The motel was one of several Atlanta businesses targeted for integration efforts in 1963 and 1964. Several people, including now-Congressman John Lewis, were arrested in early 1964 trying to eat at the motel restaurant.
Xernona Clayton remembers organizing a luncheon at the motel on behalf of Dr. Martin Luther King, Jr. In her words, it did not go well. “And Dr. King’s question was, ‘What seems to be the problem?’” said Clayton. “And the manager said, ‘Well frankly, we don’t like it because you bring people here to eat, and they’re black and whites together. And we don’t like that. And frankly, we don’t want your business.’”
In July 1964, President Lyndon Johnson signed the Civil Rights Act. Almost immediately, the motel’s owner, Moreton Rolleston — who was also a lawyer — filed suit.
According to Prof. Dan Coenen, who holds the Harmon W. Caldwell Chair in Constitutional Law at the University of Georgia, it was inevitable that a case testing the Civil Rights Act would make its way to the U.S. Supreme Court. The debates in Congress before the Act was passed was marked by arguments over whether the Act was constitutional.

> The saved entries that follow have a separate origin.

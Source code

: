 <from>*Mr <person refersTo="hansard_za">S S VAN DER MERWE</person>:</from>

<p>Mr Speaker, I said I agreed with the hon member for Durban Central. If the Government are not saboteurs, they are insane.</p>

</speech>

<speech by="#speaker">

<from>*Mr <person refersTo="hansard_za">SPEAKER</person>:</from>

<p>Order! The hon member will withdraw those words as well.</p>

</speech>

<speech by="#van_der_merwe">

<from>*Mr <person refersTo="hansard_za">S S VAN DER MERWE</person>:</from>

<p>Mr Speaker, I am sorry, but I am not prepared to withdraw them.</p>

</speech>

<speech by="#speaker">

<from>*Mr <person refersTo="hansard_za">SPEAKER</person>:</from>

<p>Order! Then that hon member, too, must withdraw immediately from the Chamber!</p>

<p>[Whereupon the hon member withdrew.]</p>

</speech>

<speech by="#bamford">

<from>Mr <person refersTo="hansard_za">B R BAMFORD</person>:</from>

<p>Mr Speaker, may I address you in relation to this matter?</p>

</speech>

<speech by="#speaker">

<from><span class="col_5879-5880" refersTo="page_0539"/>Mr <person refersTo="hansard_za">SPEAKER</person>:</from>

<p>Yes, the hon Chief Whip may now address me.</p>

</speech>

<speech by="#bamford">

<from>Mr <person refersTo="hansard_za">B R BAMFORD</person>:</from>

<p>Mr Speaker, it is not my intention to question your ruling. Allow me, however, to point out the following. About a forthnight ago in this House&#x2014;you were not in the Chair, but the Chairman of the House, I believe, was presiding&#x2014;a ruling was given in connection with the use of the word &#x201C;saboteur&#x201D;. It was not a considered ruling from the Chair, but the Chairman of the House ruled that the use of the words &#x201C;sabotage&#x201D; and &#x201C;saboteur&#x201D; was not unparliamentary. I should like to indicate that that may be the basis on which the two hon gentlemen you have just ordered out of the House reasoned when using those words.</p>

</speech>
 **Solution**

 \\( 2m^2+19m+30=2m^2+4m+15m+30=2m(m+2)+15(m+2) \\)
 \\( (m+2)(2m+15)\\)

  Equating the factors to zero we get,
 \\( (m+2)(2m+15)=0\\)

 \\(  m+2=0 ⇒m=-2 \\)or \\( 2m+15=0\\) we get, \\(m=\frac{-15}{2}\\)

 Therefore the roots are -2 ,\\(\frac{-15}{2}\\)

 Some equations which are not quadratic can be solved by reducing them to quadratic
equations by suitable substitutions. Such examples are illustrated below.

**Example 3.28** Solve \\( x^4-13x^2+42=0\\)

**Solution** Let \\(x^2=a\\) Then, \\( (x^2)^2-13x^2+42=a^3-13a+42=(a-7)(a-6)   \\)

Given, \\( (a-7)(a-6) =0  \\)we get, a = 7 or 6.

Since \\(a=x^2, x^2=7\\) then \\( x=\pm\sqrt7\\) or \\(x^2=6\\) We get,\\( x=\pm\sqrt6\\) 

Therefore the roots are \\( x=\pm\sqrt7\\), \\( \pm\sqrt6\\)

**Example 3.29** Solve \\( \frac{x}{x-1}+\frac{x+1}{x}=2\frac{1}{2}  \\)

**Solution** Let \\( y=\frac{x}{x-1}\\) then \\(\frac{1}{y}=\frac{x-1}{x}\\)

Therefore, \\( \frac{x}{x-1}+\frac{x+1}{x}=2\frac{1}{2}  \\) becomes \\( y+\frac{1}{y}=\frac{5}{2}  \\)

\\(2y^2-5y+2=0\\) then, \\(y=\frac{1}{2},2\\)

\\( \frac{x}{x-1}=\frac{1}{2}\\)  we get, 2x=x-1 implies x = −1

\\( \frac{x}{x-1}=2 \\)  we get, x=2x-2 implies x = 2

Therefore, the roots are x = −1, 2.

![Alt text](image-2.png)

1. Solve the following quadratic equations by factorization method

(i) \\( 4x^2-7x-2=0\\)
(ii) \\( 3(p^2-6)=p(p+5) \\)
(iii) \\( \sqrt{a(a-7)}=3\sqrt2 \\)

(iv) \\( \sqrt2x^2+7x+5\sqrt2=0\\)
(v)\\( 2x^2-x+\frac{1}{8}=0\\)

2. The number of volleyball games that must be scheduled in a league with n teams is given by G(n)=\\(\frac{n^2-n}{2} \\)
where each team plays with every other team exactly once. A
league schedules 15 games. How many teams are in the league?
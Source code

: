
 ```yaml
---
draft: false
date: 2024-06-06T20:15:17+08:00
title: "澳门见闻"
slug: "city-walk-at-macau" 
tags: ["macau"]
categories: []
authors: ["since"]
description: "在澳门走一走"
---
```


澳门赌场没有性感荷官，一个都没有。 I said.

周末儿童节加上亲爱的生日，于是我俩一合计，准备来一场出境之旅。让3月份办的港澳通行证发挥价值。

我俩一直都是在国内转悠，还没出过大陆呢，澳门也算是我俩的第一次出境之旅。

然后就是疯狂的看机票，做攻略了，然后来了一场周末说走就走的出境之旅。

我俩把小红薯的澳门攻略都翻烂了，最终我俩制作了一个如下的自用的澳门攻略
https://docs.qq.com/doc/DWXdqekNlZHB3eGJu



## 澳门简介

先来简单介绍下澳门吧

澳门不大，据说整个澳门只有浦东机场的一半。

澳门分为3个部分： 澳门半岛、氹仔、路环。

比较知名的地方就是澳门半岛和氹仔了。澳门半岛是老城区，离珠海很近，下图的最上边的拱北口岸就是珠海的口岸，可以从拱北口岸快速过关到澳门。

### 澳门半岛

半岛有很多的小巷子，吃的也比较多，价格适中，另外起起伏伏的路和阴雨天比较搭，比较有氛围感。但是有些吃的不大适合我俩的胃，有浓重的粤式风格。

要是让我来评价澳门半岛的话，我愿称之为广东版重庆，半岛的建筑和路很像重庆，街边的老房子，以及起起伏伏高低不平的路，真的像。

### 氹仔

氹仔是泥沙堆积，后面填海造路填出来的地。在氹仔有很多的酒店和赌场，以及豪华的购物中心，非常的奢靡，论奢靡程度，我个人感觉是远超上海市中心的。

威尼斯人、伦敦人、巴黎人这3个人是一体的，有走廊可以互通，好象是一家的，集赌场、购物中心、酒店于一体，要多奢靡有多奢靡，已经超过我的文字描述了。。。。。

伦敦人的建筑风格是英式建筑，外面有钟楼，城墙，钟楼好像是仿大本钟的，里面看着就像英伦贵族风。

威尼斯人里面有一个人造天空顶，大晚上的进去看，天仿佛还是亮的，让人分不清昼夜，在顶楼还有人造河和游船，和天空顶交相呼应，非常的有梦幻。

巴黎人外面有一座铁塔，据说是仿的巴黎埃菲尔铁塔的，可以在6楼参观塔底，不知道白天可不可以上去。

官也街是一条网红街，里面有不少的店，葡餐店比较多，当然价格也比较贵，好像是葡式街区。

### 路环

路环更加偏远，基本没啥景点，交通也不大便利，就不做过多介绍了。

Rolleston argued his own case all the way to the U.S. Supreme Court. “He said that the Civil Rights Act deprived him of his Fifth Amendment rights in that it took away his property without due process or his value,” said Cliff Kuhn, Associate Professor of History at Georgia State University. “And he also interestingly cited 13th Amendment, and the 13th Amendment was the amendment that abolished slavery. And he said that he was now being put into involuntary servitude by the Civil Rights Act. And so he actually, ironically, drew upon the 13th Amendment which was passed at the end of the Civil War.”
The justices ruled unanimously against Rolleston in December 1964. The motel had already been under court order to accommodate African-Americans while the case was decided. Rolleston admitted he had not lost any business because of integration, but he stood by his argument, making a statement for the television cameras right after the decision came down.

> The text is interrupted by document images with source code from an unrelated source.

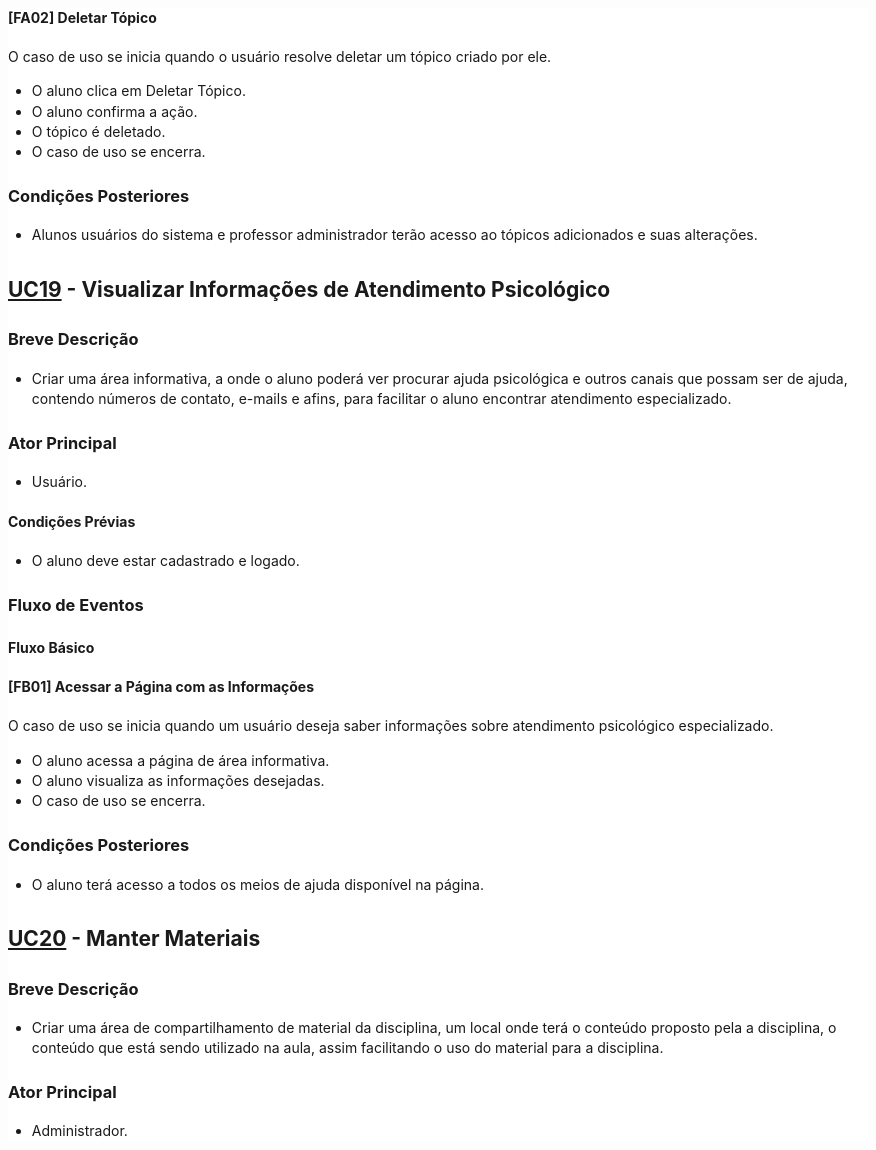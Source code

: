 #### [FA02] Deletar Tópico <a name="#fa02mantermural"></a>
O caso de uso se inicia quando o usuário resolve deletar um tópico criado por ele.
- O aluno clica em Deletar Tópico.
- O aluno confirma a ação.
- O tópico é deletado.
- O caso de uso se encerra.

### Condições Posteriores
- Alunos usuários do sistema e professor administrador terão acesso ao tópicos adicionados e suas alterações.

## [UC19](#table) - Visualizar Informações de Atendimento Psicológico <a name="UC19"></a>

### Breve Descrição
- Criar uma área informativa, a onde o aluno poderá ver procurar ajuda psicológica e outros canais que possam ser de ajuda, contendo números de contato, e-mails e afins, para facilitar o aluno encontrar atendimento especializado.

### Ator Principal
- Usuário.

#### Condições Prévias
- O aluno deve estar cadastrado e logado.


### Fluxo de Eventos
#### Fluxo Básico
#### [FB01] Acessar a Página com as Informações
O caso de uso se inicia quando um usuário deseja saber informações sobre atendimento psicológico especializado.
- O aluno acessa a página de área informativa.
- O aluno visualiza as informações desejadas.
- O caso de uso se encerra.

### Condições Posteriores
- O aluno terá acesso a todos os meios de ajuda disponível na página.
    
## [UC20](#table) - Manter Materiais <a name="UC20"></a>

### Breve Descrição
- Criar uma área de compartilhamento de material da disciplina, um local onde terá o conteúdo proposto pela a disciplina, o conteúdo que está sendo utilizado na aula, assim facilitando o uso do material para a disciplina.

### Ator Principal
- Administrador.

In part, Rolleston’s statement said, “This decision nullifies the rights and principals which the Constitution was designed to perpetuate. This decision opens the frightful door to the unlimited power of a centralized government in Washington in which the individual citizen and his personal liberty are of no importance. This is a sad day for the cause of individual freedom.”
Rolleston sold the Heart of Atlanta Motel in the 1970s. He died in 2013. The Atlanta Hilton now sits on the Courtland Street site.